Saisis du projet de loi sur la sécurisation de l’emploi, nos « Sages » ont en effet considéré que si, « en vertu des dispositions du premier alinéa de l’article L. 912-1 du code de la sécurité sociale, toutes les entreprises qui appartiennent à une même branche professionnelle peuvent se voir imposer non seulement le prix et les modalités de la protection complémentaire mais également le choix de l’organisme de prévoyance chargé d’assurer cette protection parmi les entreprises régies par le code des assurances, les institutions relevant du titre III du livre IX du code de la sécurité sociale et les mutuelles relevant du code de la mutualité ; que, si le législateur peut porter atteinte à la liberté d’entreprendre et à la liberté contractuelle dans un but de mutualisation des risques, notamment en prévoyant que soit recommandé au niveau de la branche un seul organisme de prévoyance proposant un contrat de référence y compris à un tarif d’assurance donné ou en offrant la possibilité que soient désignés au niveau de la branche plusieurs organismes de prévoyance proposant au moins de tels contrats de référence, il ne saurait porter à ces libertés une atteinte d’une nature telle que l’entreprise soit liée avec un cocontractant déjà désigné par un contrat négocié au niveau de la branche et au contenu totalement prédéfini ; que, par suite, les dispositions de ce premier alinéa méconnaissent la liberté contractuelle et la liberté d’entreprendre » 17.

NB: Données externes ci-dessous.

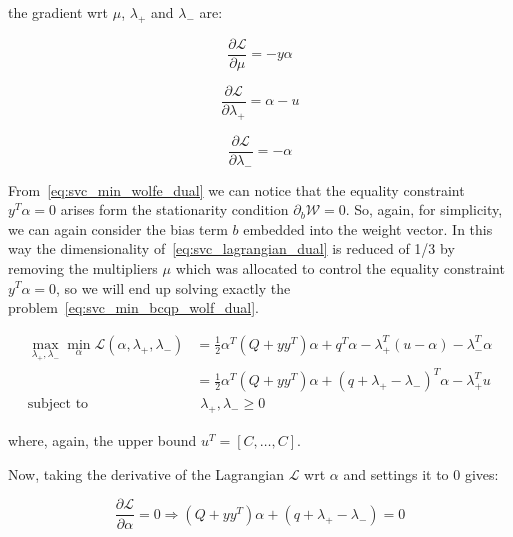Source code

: the gradient wrt $\mu$, $\lambda_+$ and $\lambda_-$ are:

\begin{equation} \label{eq:svc_lagrangian_der_mu}
	\frac{\partial \mathcal{L}}{\partial \mu}=-y \alpha
\end{equation}

\begin{equation} \label{eq:svc_lagrangian_der_lp}
	\frac{\partial \mathcal{L}}{\partial \lambda_+}=\alpha - u
\end{equation}

\begin{equation} \label{eq:svc_lagrangian_der_lm}
    \frac{\partial \mathcal{L}}{\partial \lambda_-}=-\alpha
\end{equation}

From~\eqref{eq:svc_min_wolfe_dual} we can notice that the equality constraint $y^T \alpha = 0$ arises form the stationarity condition $\partial_{{b}} \mathcal{W}=0$. So, again, for simplicity, we can again consider the bias term $b$ embedded into the weight vector. In this way the dimensionality of~\eqref{eq:svc_lagrangian_dual} is reduced of 1/3 by removing the multipliers $\mu$ which was allocated to control the equality constraint $y^T \alpha=0$, so we will end up solving exactly the problem~\eqref{eq:svc_min_bcqp_wolf_dual}.

\begin{equation} \label{eq:l1_svc_bcqp_lagrangian_dual}
	\begin{aligned}
    	\max_{\lambda_+,\lambda_-} \min_{\alpha} \mathcal{L}(\alpha,\lambda_+,\lambda_-) &= \frac{1}{2} \alpha^T (Q + yy^T)\alpha+q^T\alpha - \lambda_+^T (u - \alpha) - \lambda_-^T \alpha \\
    &= \frac{1}{2} \alpha^T (Q + yy^T)\alpha + (q + \lambda_+ - \lambda_-)^T \alpha - \lambda_+^T u \\
    \text{subject to} \quad & \,\, \lambda_+, \lambda_- \geq 0
	\end{aligned}
\end{equation}

where, again, the upper bound $u^T = [C, \dots, C]$.

Now, taking the derivative of the Lagrangian $\mathcal{L}$ wrt $\alpha$ and settings it to 0 gives:

\begin{equation} \label{eq:l1_svc_bcqp_lagrangian_der_a}
	\frac{\partial \mathcal{L}}{\partial \alpha}=0\Rightarrow (Q + yy^T) \alpha + (q + \lambda_+ - \lambda_-) = 0
\end{equation}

6. Voici qu’est réapparue dans le débat la « sacro-sainte » liberté contractuelle, celle-là même que l’on brandit lorsque plus aucun autre argument ne peut prospérer. Que l’on laisse tranquille les opérateurs économiques, nous dit le Conseil. Qu’on leur recommande, éventuellement, un organisme gestionnaire. Mais qu’on ne les contraigne surtout pas dans leur choix, et de façon quasi-immédiate de surcroit ! Ainsi par une affirmation totalement péremptoire, le Conseil constitutionnel dit sa vérité. Une vérité particulièrement étriquée, gorgée d’idéologie libérale. Une vérité qui, pour le moins, ignore superbement d’autres, qui ont pourtant fondé notre modèle social.

Car si la liberté contractuelle est en effet une liberté fondamentale importante, il existe un droit fondamental tout aussi essentiel : celui de la négociation collective. Or pour le Comité, le Conseil constitutionnel a un peu trop rapidement évacué la question de leur articulation : « en fondant sa décision sur la liberté contractuelle de l’employeur, le Conseil constitutionnel a fait prévaloir la liberté contractuelle sur le droit de négociation collective. De l’avis du Comité, il n’y a pas de raison fondamentale d’accorder plus d’importance à la liberté contractuelle au détriment du droit de négociation collective » 18.

Diplomate, le Comité n’en est pas moins cinglant dans son appréciation. Car la position du Conseil constitutionnel revient, quelque part, à nier la spécificité des accords collectifs de travail dans l’univers des conventions. Une spécificité qui, précisément, justifie que l’on écarte l’application de la liberté contractuelle classique de l’employeur. Puisqu’ enfin : c’est bien à partir d’elle, de cette singularité de nature, que l’ensemble de notre droit social s’est construit dans l’Histoire. Pour le dire autrement : si la liberté contractuelle fonde la capacité des personnes privées à entreprendre un projet économique, le droit à la négociation collective fonde la capacité des salariés à protéger leur droit au travail – comprenons : leur droit à des conditions de travail dignes et aptes à leur ouvrir le bénéfice d’un développement personnel soutenable – contre les menaces que la libre entreprise fait peser sur lui. L’on ne négocie pas des accords collectifs pour empêcher l’entreprise : ils sont conclus pour satisfaire un but légitime qui dépasse, en nature et en effets, l’entreprise.

Et c’est du reste autour de cette idée simple, totalement occultée par notre Conseil constitutionnel, que le Comité déploie son dernier argument.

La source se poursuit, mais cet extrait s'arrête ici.